The task is made more difficult because, for most of these parents, substance abuse is only one of the problems creating a barrier to safe reunification, Ryan said. Sixty-two percent of the families in the study were dealing with at least three major problems simultaneously, according to the records of their child-welfare caseworkers. The most common were domestic violence (30 percent), mental health (40 percent) and problems related to housing (56 percent).

The study found that the existence of those co-occurring problems, along with a lack of progress within those problem areas, appear to be the two factors limiting or obstructing the reunification process, Ryan said.

Parents who completed treatment for substance abuse, but did not make progress in other problem areas, improved their chances for reunification, but only slightly. “The ones who have multiple problems and are only making progress in substance abuse have a very low likelihood of getting their children back,” Ryan said.

The rate of reunification was much higher for those who not only completed treatment, but also made progress in other areas.

Overall, 28 percent of those in the demonstration group, the group that had coaches, completed treatment for substance abuse. Those who completed treatment were significantly more likely than those who did not to achieve reunification: 28 percent versus 8 percent.
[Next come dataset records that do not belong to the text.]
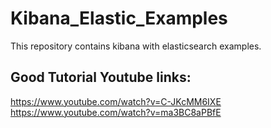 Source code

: # Kibana_Elastic_Examples
This repository contains kibana with elasticsearch examples.

## Good Tutorial Youtube links:

https://www.youtube.com/watch?v=C-JKcMM6IXE  
https://www.youtube.com/watch?v=ma3BC8aPBfE

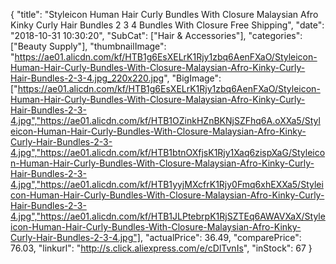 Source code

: {
	"title": "Styleicon Human Hair Curly Bundles With Closure Malaysian Afro Kinky Curly Hair Bundles 2 3 4 Bundles With Closure Free Shipping",
	"date": "2018-10-31 10:30:20",
	"SubCat": ["Hair & Accessories"],
	"categories": ["Beauty Supply"],
	"thumbnailImage": "https://ae01.alicdn.com/kf/HTB1g6EsXELrK1Rjy1zbq6AenFXaO/Styleicon-Human-Hair-Curly-Bundles-With-Closure-Malaysian-Afro-Kinky-Curly-Hair-Bundles-2-3-4.jpg_220x220.jpg",
	"BigImage": ["https://ae01.alicdn.com/kf/HTB1g6EsXELrK1Rjy1zbq6AenFXaO/Styleicon-Human-Hair-Curly-Bundles-With-Closure-Malaysian-Afro-Kinky-Curly-Hair-Bundles-2-3-4.jpg","https://ae01.alicdn.com/kf/HTB1OZinkHZnBKNjSZFhq6A.oXXa5/Styleicon-Human-Hair-Curly-Bundles-With-Closure-Malaysian-Afro-Kinky-Curly-Hair-Bundles-2-3-4.jpg","https://ae01.alicdn.com/kf/HTB1btnOXfjsK1Rjy1Xaq6zispXaG/Styleicon-Human-Hair-Curly-Bundles-With-Closure-Malaysian-Afro-Kinky-Curly-Hair-Bundles-2-3-4.jpg","https://ae01.alicdn.com/kf/HTB1yyjMXcfrK1Rjy0Fmq6xhEXXa5/Styleicon-Human-Hair-Curly-Bundles-With-Closure-Malaysian-Afro-Kinky-Curly-Hair-Bundles-2-3-4.jpg","https://ae01.alicdn.com/kf/HTB1JLPtebrpK1RjSZTEq6AWAVXaX/Styleicon-Human-Hair-Curly-Bundles-With-Closure-Malaysian-Afro-Kinky-Curly-Hair-Bundles-2-3-4.jpg"],
	"actualPrice": 36.49,
	"comparePrice": 76.03,
	"linkurl": "http://s.click.aliexpress.com/e/cDlTvnIs",
	"inStock": 67
}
The women who completed treatment were significantly less likely to then give birth to a substance-exposed child: 7.9 percent versus 18.8 percent.

What Ryan sees in the study is evidence that targeted help with other problems besides substance abuse could build upon the success found with recovery coaches. “A unique contribution of this study is that we’ve identified that these problems are impacting the likelihood of reunification,” he said.

The prospect, which he hopes to test in any extension of this study, is that more children could eventually be reunified safely with their families, a primary goal of the child-welfare system.